• _Data shown_:
__________
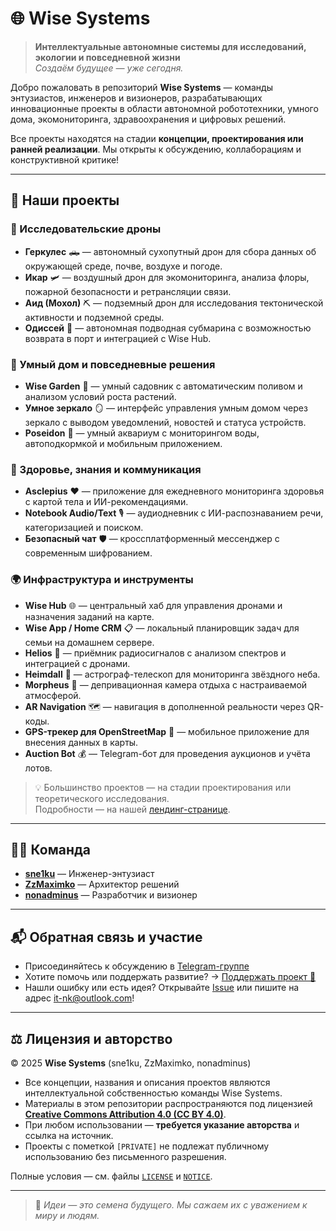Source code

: # 🌐 Wise Systems

> **Интеллектуальные автономные системы для исследований, экологии и повседневной жизни**  
> *Создаём будущее — уже сегодня.*

Добро пожаловать в репозиторий **Wise Systems** — команды энтузиастов, инженеров и визионеров, разрабатывающих инновационные проекты в области автономной робототехники, умного дома, экомониторинга, здравоохранения и цифровых решений.

Все проекты находятся на стадии **концепции, проектирования или ранней реализации**. Мы открыты к обсуждению, коллаборациям и конструктивной критике!

---

## 🚀 Наши проекты

### 🤖 Исследовательские дроны
- **Геркулес** 🛻 — автономный сухопутный дрон для сбора данных об окружающей среде, почве, воздухе и погоде.  
- **Икар** 🛩️ — воздушный дрон для экомониторинга, анализа флоры, пожарной безопасности и ретрансляции связи.  
- **Аид (Мохол)** ⛏️ — подземный дрон для исследования тектонической активности и подземной среды.  
- **Одиссей** 🌊 — автономная подводная субмарина с возможностью возврата в порт и интеграцией с Wise Hub.

### 🏡 Умный дом и повседневные решения
- **Wise Garden** 🌱 — умный садовник с автоматическим поливом и анализом условий роста растений.  
- **Умное зеркало** 🪞 — интерфейс управления умным домом через зеркало с выводом уведомлений, новостей и статуса устройств.  
- **Poseidon** 🐠 — умный аквариум с мониторингом воды, автоподкормкой и мобильным приложением.

### 🧠 Здоровье, знания и коммуникация
- **Asclepius** ❤️ — приложение для ежедневного мониторинга здоровья с картой тела и ИИ-рекомендациями.  
- **Notebook Audio/Text** 🎙️ — аудиодневник с ИИ-распознаванием речи, категоризацией и поиском.  
- **Безопасный чат** 🛡️ — кроссплатформенный мессенджер с современным шифрованием.

### 🌍 Инфраструктура и инструменты
- **Wise Hub** 🌐 — центральный хаб для управления дронами и назначения заданий на карте.  
- **Wise App / Home CRM** 📋 — локальный планировщик задач для семьи на домашнем сервере.  
- **Helios** 📡 — приёмник радиосигналов с анализом спектров и интеграцией с дронами.  
- **Heimdall** 🔭 — астрограф-телескоп для мониторинга звёздного неба.  
- **Morpheus** 🧘 — депривационная камера отдыха с настраиваемой атмосферой.  
- **AR Navigation** 🗺️ — навигация в дополненной реальности через QR-коды.  
- **GPS-трекер для OpenStreetMap** 📍 — мобильное приложение для внесения данных в карты.  
- **Auction Bot** 💰 — Telegram-бот для проведения аукционов и учёта лотов.

> 💡 Большинство проектов — на стадии проектирования или теоретического исследования.  
> Подробности — на нашей [лендинг-странице](https://wise-systems.github.io/wise-systems/).

---

## 👨‍💻 Команда

- [**sne1ku**](https://github.com/sne1ku) — Инженер-энтузиаст  
- [**ZzMaximko**](https://github.com/ZzMaximko) — Архитектор решений  
- [**nonadminus**](https://github.com/Ignatiy) — Разработчик и визионер

---

## 📬 Обратная связь и участие

- Присоединяйтесь к обсуждению в [Telegram-группе](https://t.me/wise_systems)  
- Хотите помочь или поддержать развитие? → [Поддержать проект 💙](https://boosty.to/wise_systems)  
- Нашли ошибку или есть идея? Открывайте [Issue](https://github.com/wise-systems/wise-systems/issues) или пишите на адрес it-nk@outlook.com!

---

## ⚖️ Лицензия и авторство

© 2025 **Wise Systems** (sne1ku, ZzMaximko, nonadminus)

- Все концепции, названия и описания проектов являются интеллектуальной собственностью команды Wise Systems.
- Материалы в этом репозитории распространяются под лицензией **[Creative Commons Attribution 4.0 (CC BY 4.0)](https://creativecommons.org/licenses/by/4.0/)**.
- При любом использовании — **требуется указание авторства** и ссылка на источник.
- Проекты с пометкой `[PRIVATE]` не подлежат публичному использованию без письменного разрешения.

Полные условия — см. файлы [`LICENSE`](./LICENSE) и [`NOTICE`](./NOTICE).

---

> 🌱 *Идеи — это семена будущего. Мы сажаем их с уважением к миру и людям.*
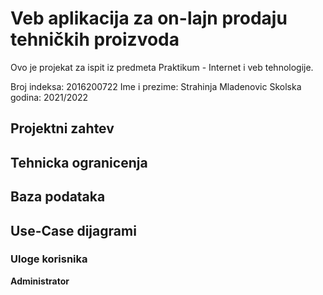 # Veb aplikacija za on-lajn prodaju tehničkih proizvoda

Ovo je projekat za ispit iz predmeta Praktikum - Internet i veb tehnologije.

Broj indeksa: 2016200722
Ime i prezime: Strahinja Mladenovic
Skolska godina: 2021/2022

## Projektni zahtev

## Tehnicka ogranicenja

## Baza podataka

## Use-Case dijagrami

### Uloge korisnika

 **Administrator**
__________
• _Work order_: Please print exactly the lines from the one containing "## Tehnicka ogranicenja" through the last line of the records, both included, and nothing else.

• _Exercise answer_:
## Tehnicka ogranicenja

## Baza podataka

## Use-Case dijagrami

### Uloge korisnika

 **Administrator**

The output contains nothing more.